The marvelous and eerie new Ghostown is preceded, without a pause, by Foreign Import, made in 2007 for the Scottish Ballet. Shila Tirabassi and Amanda Wells move in unison, a pair of sexy, imperturbable angels in Benjamin Cho’s filmy white ponchos over backless, longish white leotards (the costumes for Petronio’s works, like the music, are always fashionable and unusual). To Radiohead’s “Creep,” guest artist Reed Luplau, in black and gold trunks, dances with almost demonic fervor between and around the women, occasionally slipping into their patterns.

Ghostown has everything I expect from Petronio—flurries of precisely slashing limbs suddenly softening like metal in a hot fire, movements that suggest ballet run amok, virtuosity gone unself-consciously voluptuous. The music, Jonny Greenwood’s “Popcorn Superhet Receiver,” is as full of haunted moments as the dance. Jillian Lewis’s variegated and subtly changing black and white costumes range from floaty white for Mandy Kirschner to a black bra and trunks for Wells.

However, like several of Petronio’s recent pieces, Ghostown explores new territory. There are specters among its brilliant population. And portents. The piece begins with Grenek dragging himself along on his belly in pursuit of DeLeon. Clusters of people keep appearing at the sides of the stage, tangling, and then exiting as if pulled back by an ebbing wave; sometimes scraps of netting shroud their heads; often, one person has to be dragged away. Stringed instruments cry out. Grenek sinks slowly into a split. When Wells dances alone, others on stage freeze in position, and pauses often suspend both music and action.

The seething groups suggest sculptural plastiques in the process of reforming. Images of carvings like the Dying Gaul or statuary tableaux of soldiers struggling as one come to mind. You see individuals both striving and yielding within an organism and bursting into solitary throes of dancing, but Petronio also makes you sense unseen forces at work.
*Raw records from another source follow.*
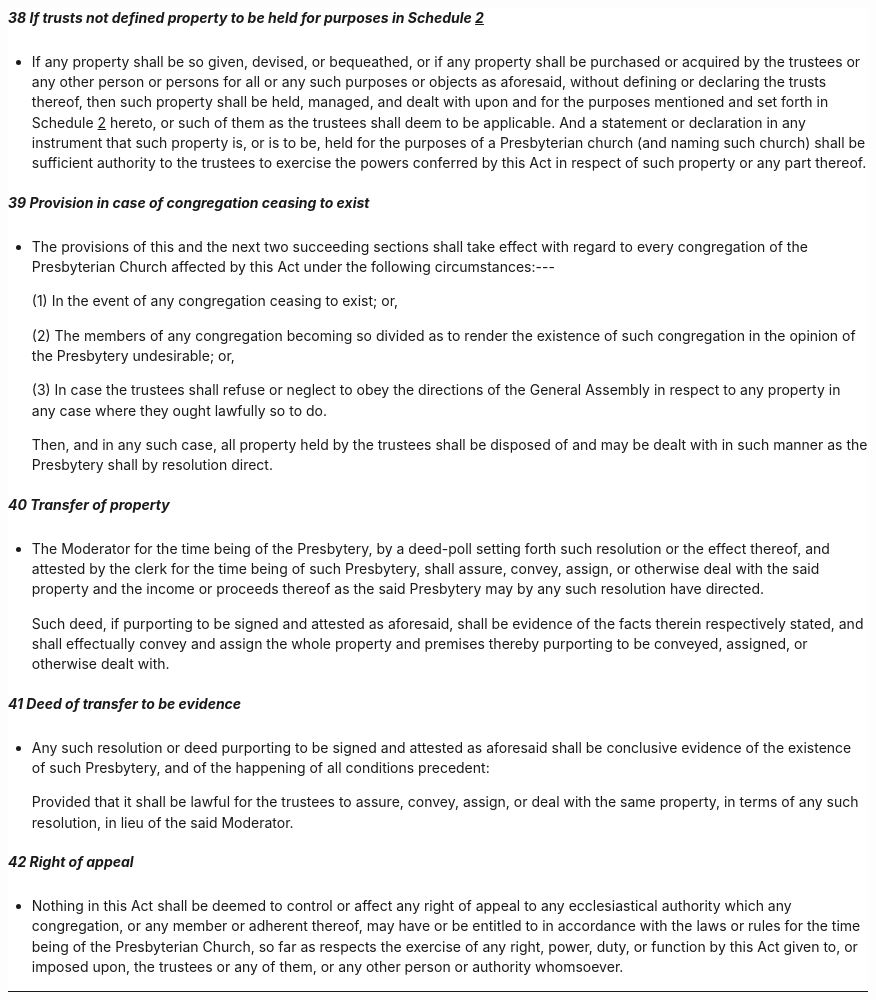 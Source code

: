 ##### 38 If trusts not defined property to be held for purposes in Schedule [2][44]
    
*   If any property shall be so given, devised, or bequeathed, or if any property shall be purchased or acquired by the trustees or any other person or persons for all or any such purposes or objects as aforesaid, without defining or declaring the trusts thereof, then such property shall be held, managed, and dealt with upon and for the purposes mentioned and set forth in Schedule [2][44] hereto, or such of them as the trustees shall deem to be applicable. And a statement or declaration in any instrument that such property is, or is to be, held for the purposes of a Presbyterian church (and naming such church) shall be sufficient authority to the trustees to exercise the powers conferred by this Act in respect of such property or any part thereof.

##### 39 Provision in case of congregation ceasing to exist
    
*   The provisions of this and the next two succeeding sections shall take effect with regard to every congregation of the Presbyterian Church affected by this Act under the following circumstances:---
    
    (1) In the event of any congregation ceasing to exist; or,
    
    (2) The members of any congregation becoming so divided as to render the existence of such congregation in the opinion of the Presbytery undesirable; or,
    
    (3) In case the trustees shall refuse or neglect to obey the directions of the General Assembly in respect to any property in any case where they ought lawfully so to do.
    
    Then, and in any such case, all property held by the trustees shall be disposed of and may be dealt with in such manner as the Presbytery shall by resolution direct.

##### 40 Transfer of property
    
*   The Moderator for the time being of the Presbytery, by a deed-poll setting forth such resolution or the effect thereof, and attested by the clerk for the time being of such Presbytery, shall assure, convey, assign, or otherwise deal with the said property and the income or proceeds thereof as the said Presbytery may by any such resolution have directed.
    
    Such deed, if purporting to be signed and attested as aforesaid, shall be evidence of the facts therein respectively stated, and shall effectually convey and assign the whole property and premises thereby purporting to be conveyed, assigned, or otherwise dealt with.

##### 41 Deed of transfer to be evidence
    
*   Any such resolution or deed purporting to be signed and attested as aforesaid shall be conclusive evidence of the existence of such Presbytery, and of the happening of all conditions precedent:
    
    Provided that it shall be lawful for the trustees to assure, convey, assign, or deal with the same property, in terms of any such resolution, in lieu of the said Moderator.

##### 42 Right of appeal
    
*   Nothing in this Act shall be deemed to control or affect any right of appeal to any ecclesiastical authority which any congregation, or any member or adherent thereof, may have or be entitled to in accordance with the laws or rules for the time being of the Presbyterian Church, so far as respects the exercise of any right, power, duty, or function by this Act given to, or imposed upon, the trustees or any of them, or any other person or authority whomsoever.

---


[0]: http://www.legislation.govt.nz/act/public/1885/0033/latest/whole.html#DLM132635
[1]: http://www.legislation.govt.nz/act/public/1885/0033/latest/whole.html#DLM132637
[2]: http://www.legislation.govt.nz/act/public/1885/0033/latest/whole.html#DLM132638
[3]: http://www.legislation.govt.nz/act/public/1885/0033/latest/whole.html#DLM132639
[4]: http://www.legislation.govt.nz/act/public/1885/0033/latest/whole.html#DLM132656
[5]: http://www.legislation.govt.nz/act/public/1885/0033/latest/whole.html#DLM132657
[6]: http://www.legislation.govt.nz/act/public/1885/0033/latest/whole.html#DLM132658
[7]: http://www.legislation.govt.nz/act/public/1885/0033/latest/whole.html#DLM132660
[8]: http://www.legislation.govt.nz/act/public/1885/0033/latest/whole.html#DLM132661
[9]: http://www.legislation.govt.nz/act/public/1885/0033/latest/whole.html#DLM132663
[10]: http://www.legislation.govt.nz/act/public/1885/0033/latest/whole.html#DLM132665
[11]: http://www.legislation.govt.nz/act/public/1885/0033/latest/whole.html#DLM132667
[12]: http://www.legislation.govt.nz/act/public/1885/0033/latest/whole.html#DLM132668
[13]: http://www.legislation.govt.nz/act/public/1885/0033/latest/whole.html#DLM132669
[14]: http://www.legislation.govt.nz/act/public/1885/0033/latest/whole.html#DLM132670
[15]: http://www.legislation.govt.nz/act/public/1885/0033/latest/whole.html#DLM132672
[16]: http://www.legislation.govt.nz/act/public/1885/0033/latest/whole.html#DLM132675
[17]: http://www.legislation.govt.nz/act/public/1885/0033/latest/whole.html#DLM132676
[18]: http://www.legislation.govt.nz/act/public/1885/0033/latest/whole.html#DLM132678
[19]: http://www.legislation.govt.nz/act/public/1885/0033/latest/whole.html#DLM132679
[20]: http://www.legislation.govt.nz/act/public/1885/0033/latest/whole.html#DLM132680
[21]: http://www.legislation.govt.nz/act/public/1885/0033/latest/whole.html#DLM132681
[22]: http://www.legislation.govt.nz/act/public/1885/0033/latest/whole.html#DLM132685
[23]: http://www.legislation.govt.nz/act/public/1885/0033/latest/whole.html#DLM132686
[24]: http://www.legislation.govt.nz/act/public/1885/0033/latest/whole.html#DLM132687
[25]: http://www.legislation.govt.nz/act/public/1885/0033/latest/whole.html#DLM132689
[26]: http://www.legislation.govt.nz/act/public/1885/0033/latest/whole.html#DLM132690
[27]: http://www.legislation.govt.nz/act/public/1885/0033/latest/whole.html#DLM132692
[28]: http://www.legislation.govt.nz/act/public/1885/0033/latest/whole.html#DLM132693
[29]: http://www.legislation.govt.nz/act/public/1885/0033/latest/whole.html#DLM132694
[30]: http://www.legislation.govt.nz/act/public/1885/0033/latest/whole.html#DLM132695
[31]: http://www.legislation.govt.nz/act/public/1885/0033/latest/whole.html#DLM132696
[32]: http://www.legislation.govt.nz/act/public/1885/0033/latest/whole.html#DLM132697
[33]: http://www.legislation.govt.nz/act/public/1885/0033/latest/whole.html#DLM132698
[34]: http://www.legislation.govt.nz/act/public/1885/0033/latest/whole.html#DLM132699
[35]: http://www.legislation.govt.nz/act/public/1885/0033/latest/whole.html#DLM133000
[36]: http://www.legislation.govt.nz/act/public/1885/0033/latest/whole.html#DLM133001
[37]: http://www.legislation.govt.nz/act/public/1885/0033/latest/whole.html#DLM133002
[38]: http://www.legislation.govt.nz/act/public/1885/0033/latest/whole.html#DLM133003
[39]: http://www.legislation.govt.nz/act/public/1885/0033/latest/whole.html#DLM133004
[40]: http://www.legislation.govt.nz/act/public/1885/0033/latest/whole.html#DLM133005
[41]: http://www.legislation.govt.nz/act/public/1885/0033/latest/whole.html#DLM133006
[42]: http://www.legislation.govt.nz/act/public/1885/0033/latest/whole.html#DLM133007
[43]: http://www.legislation.govt.nz/act/public/1885/0033/latest/whole.html#DLM133008
[44]: http://www.legislation.govt.nz/act/public/1885/0033/latest/whole.html#DLM133009
[45]: http://www.legislation.govt.nz/act/public/1885/0033/latest/link.aspx?id=DLM117287
[46]: http://www.legislation.govt.nz/act/public/1885/0033/latest/link.aspx?id=DLM117608
[47]: http://www.legislation.govt.nz/act/public/1885/0033/latest/link.aspx?id=DLM35049
[48]: http://www.legislation.govt.nz/act/public/1885/0033/latest/link.aspx?id=DLM117611
[49]: http://www.legislation.govt.nz/act/public/1885/0033/latest/link.aspx?id=DLM117613
[50]: http://www.legislation.govt.nz/act/public/1885/0033/latest/link.aspx?id=DLM92562
[51]: http://www.legislation.govt.nz/act/public/1885/0033/latest/link.aspx?id=DLM269031
[52]: http://www.legislation.govt.nz/act/public/1885/0033/latest/link.aspx?id=DLM272483
[53]: http://www.legislation.govt.nz/act/public/1885/0033/latest/link.aspx?id=DLM117614
[54]: http://www.legislation.govt.nz/act/public/1885/0033/latest/link.aspx?id=DLM117615
[55]: http://www.legislation.govt.nz/act/public/1885/0033/latest/link.aspx?id=DLM351265
[56]: http://www.legislation.govt.nz/act/public/1885/0033/latest/whole.html#DLM133019
[57]: http://www.legislation.govt.nz/act/public/1885/0033/latest/whole.html#DLM133040
[58]: http://www.legislation.govt.nz/act/public/1885/0033/latest/link.aspx?id=DLM117617
[59]: http://www.legislation.govt.nz/act/public/1885/0033/latest/whole.html#DLM133021
[60]: http://www.legislation.govt.nz/act/public/1885/0033/latest/link.aspx?id=DLM117620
In MiddleSexGorge, when groups of dancers surround and manipulate a partner, you think of elegant orgies. In Ghostown, when the superb dancers (Barrington Hinds, Tara Lorenzen, Natalie Mackessy, and Emily Stone, in addition to those mentioned) propel and drag themselves through a transforming landscape of bodies, you think of what Dante perhaps saw in his dreams.

Once upon a time, Petronio’s dances struck me as violent—not in terms of drama, but as whirlwinds of nonstop motion. Those wheeling arms! Those kicking-out legs! The willful complexity of several body parts moving contrapuntally. The dancers were riding the storm, becoming it. In the more recent bud, bloom, and last year’s I Drink the Air Before Me, the choreography conveys a feeling of growth, of yielding, of intermittent tenderness. The dancers seem more aware—heated not just by the furnace of their limbs, but by what’s changing in the gorgeous, dangerous climate that surrounds them.